Metrobius: Oui, dominus, tu as tout donné aux Romains… Mais n'as-tu jamais pensé que le peuple pourrait vouloir te remercier pour ce que tu lui as donné?

LSF: Alors qu'ils érigent un temple à la gloire de Divus Felix si ça leur chante, je m'en contrefiche! Je vais abdiquer la dictature!

Sur ces mots, Sylla se leva et prit la direction de sa chambre.

Metrobius (insistant): Si tu abdiques la dictature avant les élections, ils vont t'élire consul dominus!

Sylla s'arrêta net et se retourna.

LSF (secouant la tête): Le peuple n'osera pas faire ça, ce serait aller contre mes propres lois! Et si ça peut te rassurer Metrobius, j'ai fait couler tant de rivières de sang, je me suis montré tellement odieux avec les sénateurs et les chevaliers dans mes ventes aux enchères, que je suis certain que même si quelques personnes étaient encore assez stupides pour voter pour moi je n'aurais jamais la majorité.

Metrobius: Si tu penses être capable de pouvoir dire "non" à plusieurs milliers de gens qui veulent te remercier et te prouver leur attachement, alors je m'incline dominus.

Le dictateur quitta son salon sur ces dernières paroles.

Les comédiens restèrent seuls et Metrobius se mit à pleurer. Roscius alla le consoler.
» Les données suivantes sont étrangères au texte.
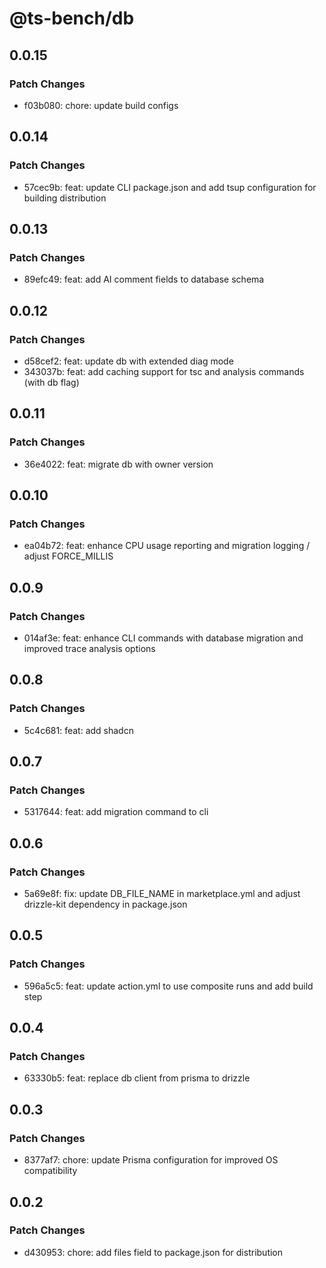 # @ts-bench/db

## 0.0.15

### Patch Changes

- f03b080: chore: update build configs

## 0.0.14

### Patch Changes

- 57cec9b: feat: update CLI package.json and add tsup configuration for building distribution

## 0.0.13

### Patch Changes

- 89efc49: feat: add AI comment fields to database schema

## 0.0.12

### Patch Changes

- d58cef2: feat: update db with extended diag mode
- 343037b: feat: add caching support for tsc and analysis commands (with db flag)

## 0.0.11

### Patch Changes

- 36e4022: feat: migrate db with owner version

## 0.0.10

### Patch Changes

- ea04b72: feat: enhance CPU usage reporting and migration logging / adjust FORCE_MILLIS

## 0.0.9

### Patch Changes

- 014af3e: feat: enhance CLI commands with database migration and improved trace analysis options

## 0.0.8

### Patch Changes

- 5c4c681: feat: add shadcn

## 0.0.7

### Patch Changes

- 5317644: feat: add migration command to cli

## 0.0.6

### Patch Changes

- 5a69e8f: fix: update DB_FILE_NAME in marketplace.yml and adjust drizzle-kit dependency in package.json

## 0.0.5

### Patch Changes

- 596a5c5: feat: update action.yml to use composite runs and add build step

## 0.0.4

### Patch Changes

- 63330b5: feat: replace db client from prisma to drizzle

## 0.0.3

### Patch Changes

- 8377af7: chore: update Prisma configuration for improved OS compatibility

## 0.0.2

### Patch Changes

- d430953: chore: add files field to package.json for distribution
RG: Ne t'inquiètes pas inutilement. Tu connais bien notre Imperator, et tu sais combien il a une âme de comédien, peut-être bien plus que nous autres d'ailleurs. Et tu sais ce qui se passe à la fin d'un spectacle? Si la représentation est réussie, le public nous applaudit et nous redemande une ultime prestation. Nous nous inclinons et jouons une dernière réplique. Et je suis prêt à parier que notre dominus fera la même chose. Il ne dira pas "non" au rappel du peuple.

Metrobius (séchant ses larmes): Alors toi aussi tu penses que s'il abdique il se fera élire consul?

RG: Tout l'Empire lui appartient, comment pourrait-il en être autrement? N'y a-t-il donc que lui-même pour ne pas s'en apercevoir?